As far as physicists can tell, the cosmos has been playing by the same rulebook since the time of the Big Bang. But could the laws have been different in the past, and could they change in the future? Might different laws prevail in some distant corner of the cosmos?
“It’s not a completely crazy possibility,” says Sean Carroll, a theoretical physicist at Caltech …
No, it is not. But how do we define a “completely crazy possibility”? As between “O’Leary’s late uncle Brian created the universe” all the way across the spectrum to “The theoretical particle, the Higgs boson, exists, but not where we expected to find it, ” where do we find Carroll’s possibility?
Most of the current research into the changeability of physical laws has focused on the numerical constants. Why? It’s the easier question to answer. Physicists can make solid, testable predictions about how variations in numerical constants should affect the results of their experiments. Plus, says Carroll, it wouldn’t necessarily blow physics wide open if it turns out that constants do change over time. In fact, some constants have changed: The mass of an electron, for instance, was zero until the Higgs field turned on a tiny sliver of a second after the Big Bang. “We have lots of theories that can accommodate changing constants,” says Carroll. “All you have to do to account for time-dependent constants is to add some scalar field to the theory that moves very slowly.”

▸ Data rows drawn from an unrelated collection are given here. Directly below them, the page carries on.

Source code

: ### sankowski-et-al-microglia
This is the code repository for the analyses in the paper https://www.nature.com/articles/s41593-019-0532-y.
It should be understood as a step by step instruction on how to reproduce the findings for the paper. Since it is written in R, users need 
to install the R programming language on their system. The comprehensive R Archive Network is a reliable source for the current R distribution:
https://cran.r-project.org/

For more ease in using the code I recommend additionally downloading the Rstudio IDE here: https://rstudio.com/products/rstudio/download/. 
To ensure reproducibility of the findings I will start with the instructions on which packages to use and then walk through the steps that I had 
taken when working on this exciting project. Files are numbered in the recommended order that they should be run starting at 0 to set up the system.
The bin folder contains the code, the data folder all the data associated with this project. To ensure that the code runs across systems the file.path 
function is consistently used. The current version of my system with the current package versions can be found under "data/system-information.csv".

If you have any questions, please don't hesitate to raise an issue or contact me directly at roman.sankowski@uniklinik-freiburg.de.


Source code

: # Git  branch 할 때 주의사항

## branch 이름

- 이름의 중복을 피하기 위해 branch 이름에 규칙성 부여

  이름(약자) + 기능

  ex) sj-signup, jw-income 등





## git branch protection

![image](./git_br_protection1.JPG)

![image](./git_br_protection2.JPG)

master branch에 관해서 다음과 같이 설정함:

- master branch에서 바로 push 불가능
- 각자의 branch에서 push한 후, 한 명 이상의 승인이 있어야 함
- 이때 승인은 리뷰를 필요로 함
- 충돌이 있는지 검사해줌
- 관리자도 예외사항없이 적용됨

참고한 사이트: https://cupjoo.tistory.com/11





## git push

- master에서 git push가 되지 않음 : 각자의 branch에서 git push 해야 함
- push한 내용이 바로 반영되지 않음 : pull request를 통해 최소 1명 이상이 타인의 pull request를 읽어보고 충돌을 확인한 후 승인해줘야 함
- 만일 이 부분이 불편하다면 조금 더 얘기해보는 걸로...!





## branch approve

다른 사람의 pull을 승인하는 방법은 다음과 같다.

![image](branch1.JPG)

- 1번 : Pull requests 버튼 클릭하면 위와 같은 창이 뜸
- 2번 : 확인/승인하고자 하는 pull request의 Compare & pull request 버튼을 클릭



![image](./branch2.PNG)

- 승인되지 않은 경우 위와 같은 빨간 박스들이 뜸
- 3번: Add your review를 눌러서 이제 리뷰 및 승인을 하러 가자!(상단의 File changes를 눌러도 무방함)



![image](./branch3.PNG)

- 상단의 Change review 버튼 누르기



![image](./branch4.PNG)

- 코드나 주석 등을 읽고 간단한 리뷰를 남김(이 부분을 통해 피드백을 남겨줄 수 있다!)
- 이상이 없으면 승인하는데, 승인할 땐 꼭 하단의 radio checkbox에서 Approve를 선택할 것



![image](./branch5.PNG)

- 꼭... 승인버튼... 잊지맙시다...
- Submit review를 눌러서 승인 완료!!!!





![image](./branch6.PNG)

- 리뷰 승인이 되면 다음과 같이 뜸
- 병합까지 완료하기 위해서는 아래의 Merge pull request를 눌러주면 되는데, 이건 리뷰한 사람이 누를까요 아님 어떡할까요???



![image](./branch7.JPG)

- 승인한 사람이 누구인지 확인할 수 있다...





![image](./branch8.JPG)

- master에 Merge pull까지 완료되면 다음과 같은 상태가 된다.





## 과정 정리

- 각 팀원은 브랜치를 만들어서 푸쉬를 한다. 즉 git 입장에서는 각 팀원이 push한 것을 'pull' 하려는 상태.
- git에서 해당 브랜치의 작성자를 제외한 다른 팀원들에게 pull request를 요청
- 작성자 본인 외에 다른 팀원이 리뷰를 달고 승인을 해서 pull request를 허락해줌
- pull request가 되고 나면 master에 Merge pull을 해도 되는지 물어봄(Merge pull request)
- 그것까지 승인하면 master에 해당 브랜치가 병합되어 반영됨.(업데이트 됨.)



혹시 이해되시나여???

But when they tried to study it:
But interpreting that fossil isn’t easy, and over the years researchers studying Oklo have come to apparently conflicting conclusions. For decades, studies of Oklo seemed to show that the fine structure constant was absolutely steady. Then came a study suggesting that it had gotten bigger, and another that it had gotten smaller. In 2006, Lamoreaux (then at Los Alamos National Laboratory) and his colleagues published a fresh analysis that was, they wrote, “consistent with no shift.” But, they pointed out, it was still “model dependent”—that is, they had to make certain assumptions about how the fine structure constant could change.
Pop science needs the changeable universe for the same reasons as the garment industry needs changes in fashion, only to tell us that we can wear what we like anyway, it doesn’t really matter.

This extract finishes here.